Roland Barthes llama la era de la Fotografía “a la irrupción de lo privado en lo público, o más bien a la creación de un nuevo valor social como es la publicidad de lo privado: lo privado es consumido como tal”, en La cámara lúcida señala además que “la ‘vida privada’ no es más que esa zona del espacio, del tiempo, en la que no soy una imagen, un objeto. Es mi derecho político a ser un sujeto lo que he de defender”.
Esa resistencia necesaria, dividir entre lo público y lo privado, la hemos dejado a un lado por la búsqueda de aceptación de los otros, no del otro, los otros a los que entregamos el derecho de invadir nuestra intimidad compartiendo cualquier cosa que nos ocurra o se nos ocurra.
En la búsqueda narcisista del Me gusta o Encorazona, exponemos nuestra privacidad a costa de ser sujeto, responder a la velocidad de las cosas obliga a no reflexionar sobre aquello que exponemos, sin pensar, más que una fotografía o una anécdota, regalamos a los otros la autoridad para juzgarnos, moldearnos, de acuerdo a criterios que no conocemos del todo.
Todo es contexto y eso se olvida cuando exponemos nuestra intimidad, cuando se entrega lo privado en las redes sociales, una vez que se exhibe la forma en que actuamos con el otro, nos rendimos a ser comparados a un modelo que no corresponde a la realidad.
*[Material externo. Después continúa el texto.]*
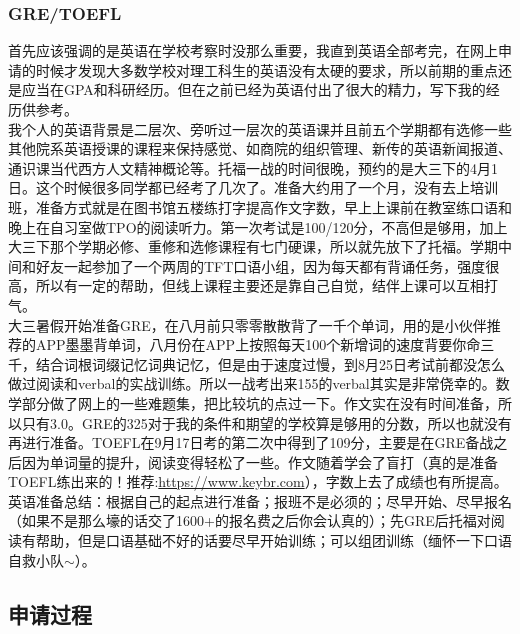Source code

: \documentclass[a4paper,UTF8]{book}
\begin{document}
        \subsubsection*{GRE/TOEFL}
        首先应该强调的是英语在学校考察时没那么重要，我直到英语全部考完，在网上申请的时候才发现大多数学校对理工科生的英语没有太硬的要求，所以前期的重点还是应当在GPA和科研经历。但在之前已经为英语付出了很大的精力，写下我的经历供参考。\\
        我个人的英语背景是二层次、旁听过一层次的英语课并且前五个学期都有选修一些其他院系英语授课的课程来保持感觉、如商院的组织管理、新传的英语新闻报道、通识课当代西方人文精神概论等。托福一战的时间很晚，预约的是大三下的4月1日。这个时候很多同学都已经考了几次了。准备大约用了一个月，没有去上培训班，准备方式就是在图书馆五楼练打字提高作文字数，早上上课前在教室练口语和晚上在自习室做TPO的阅读听力。第一次考试是100/120分，不高但是够用，加上大三下那个学期必修、重修和选修课程有七门硬课，所以就先放下了托福。学期中间和好友一起参加了一个两周的TFT口语小组，因为每天都有背诵任务，强度很高，所以有一定的帮助，但线上课程主要还是靠自己自觉，结伴上课可以互相打气。\\
        大三暑假开始准备GRE，在八月前只零零散散背了一千个单词，用的是小伙伴推荐的APP墨墨背单词，八月份在APP上按照每天100个新增词的速度背要你命三千，结合词根词缀记忆词典记忆，但是由于速度过慢，到8月25日考试前都没怎么做过阅读和verbal的实战训练。所以一战考出来155的verbal其实是非常侥幸的。数学部分做了网上的一些难题集，把比较坑的点过一下。作文实在没有时间准备，所以只有3.0。GRE的325对于我的条件和期望的学校算是够用的分数，所以也就没有再进行准备。TOEFL在9月17日考的第二次中得到了109分，主要是在GRE备战之后因为单词量的提升，阅读变得轻松了一些。作文随着学会了盲打（真的是准备TOEFL练出来的！推荐:\url{https://www.keybr.com}），字数上去了成绩也有所提高。\\
        英语准备总结：根据自己的起点进行准备；报班不是必须的；尽早开始、尽早报名（如果不是那么壕的话交了1600+的报名费之后你会认真的）；先GRE后托福对阅读有帮助，但是口语基础不好的话要尽早开始训练；可以组团训练（缅怀一下口语自救小队$\sim$）。

    \subsection*{申请过程}
\end{document}
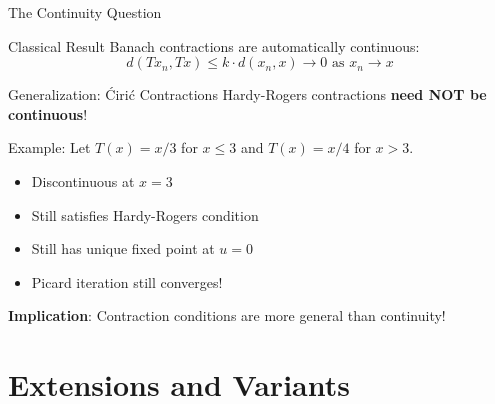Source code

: \documentclass[aspectratio=169,10pt]{beamer}
\begin{document}
\begin{frame}{The Continuity Question}
    \begin{block}{Classical Result}
        Banach contractions are automatically continuous:
        \begin{equation*}
            d(Tx_n, Tx) \leq k \cdot d(x_n, x) \to 0 \text{ as } x_n \to x
        \end{equation*}
    \end{block}

    \vspace{0.4cm}
    \begin{block}{Generalization: Ćirić Contractions}
        Hardy-Rogers contractions \textbf{need NOT be continuous}!

        Example: Let $T(x) = x/3$ for $x \leq 3$ and $T(x) = x/4$ for $x > 3$.
        \begin{itemize}
            \item Discontinuous at $x = 3$
            \item Still satisfies Hardy-Rogers condition
            \item Still has unique fixed point at $u = 0$
            \item Picard iteration still converges!
        \end{itemize}
    \end{block}

    \vspace{0.3cm}
    \textbf{Implication}: Contraction conditions are more general than continuity!
\end{frame}

\section{Extensions and Variants}
\end{document}
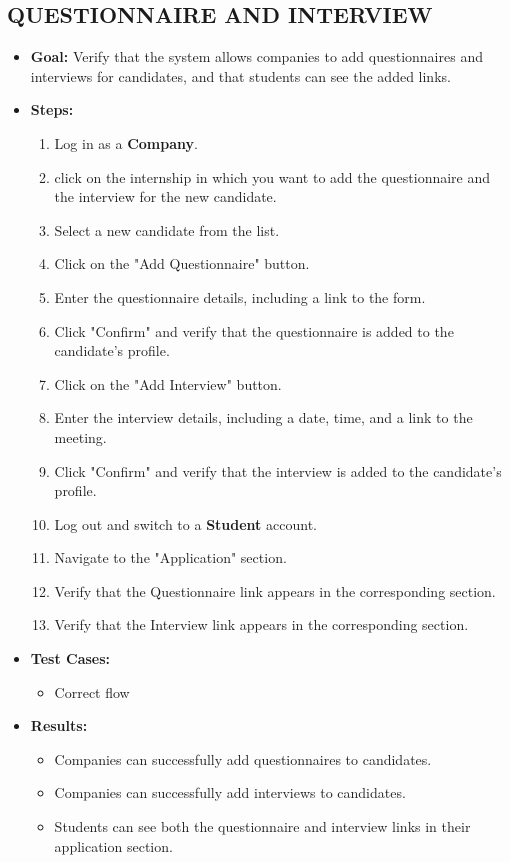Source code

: \subsection{QUESTIONNAIRE AND INTERVIEW}\label{subsec:questionnaire-and-interview}
\begin{itemize}
    \item \textbf{Goal:} Verify that the system allows companies to add questionnaires and interviews for candidates, and that students can see the added links.

    \item \textbf{Steps:}
    \begin{enumerate}
        \item Log in as a \textbf{Company}.
        \item click on the internship in which you want to add the questionnaire and the interview for the new candidate.
        \item Select a new candidate from the list.
        \item Click on the "Add Questionnaire" button.
        \item Enter the questionnaire details, including a link to the form.
        \item Click "Confirm" and verify that the questionnaire is added to the candidate’s profile.
        \item Click on the "Add Interview" button.
        \item Enter the interview details, including a date, time, and a link to the meeting.
        \item Click "Confirm" and verify that the interview is added to the candidate’s profile.
        \item Log out and switch to a \textbf{Student} account.
        \item Navigate to the "Application" section.
        \item Verify that the Questionnaire link appears in the corresponding section.
        \item Verify that the Interview link appears in the corresponding section.
    \end{enumerate}

    \item \textbf{Test Cases:}
    \begin{itemize}
        \item Correct flow
    \end{itemize}

    \item \textbf{Results:}
    \begin{itemize}
        \item Companies can successfully add questionnaires to candidates.
        \item Companies can successfully add interviews to candidates.
        \item Students can see both the questionnaire and interview links in their application section.
    \end{itemize}
\end{itemize}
Nuestra vida amorosa, las profesiones de fe, las certezas o miedos que nos individualizan, son cotejados de acuerdo a un molde que en la realidad no existe. Nunca vamos a ser como la pareja ideal, los padres perfectos, el amigo entrañable o el trabajador profesional de la ficción, a pesar de saberlo, nos exponemos al juicio de los otros, confiados a que la masa nunca se equivoca.
Dedicamos demasiado tiempo a demostrar a que somos felices, como los otros quieren que lo seamos; nos obsesiona mostrar empatía con lo lejano para ser juzgados como buenos; incluso sometemos a la aprobación ajena nuestro sufrimiento; todo con tal de aumentar nuestra presencia en las redes, sin darnos cuenta el daño que provoca esa exhibición.
La pérdida del decoro sí tiene consecuencias, es posible que en redes aumente nuestra audiencia, se obtengan los ansiados Me gusta, acumulemos corazones… desconectados de la red, hemos de enfrentar el olvido de la necesaria conversación con el otro, con uno mismo.
Coda. Ana Karenina inicia con la siguiente sentencia “Todas las familias felices se parecen unas a otras, cada familia desdichada lo es a su manera”, la tendencia a seguir modelos perfectos, ideados para aparentar la felicidad, llevan a la una desdicha única: la anulación de lo privado, ser objetos.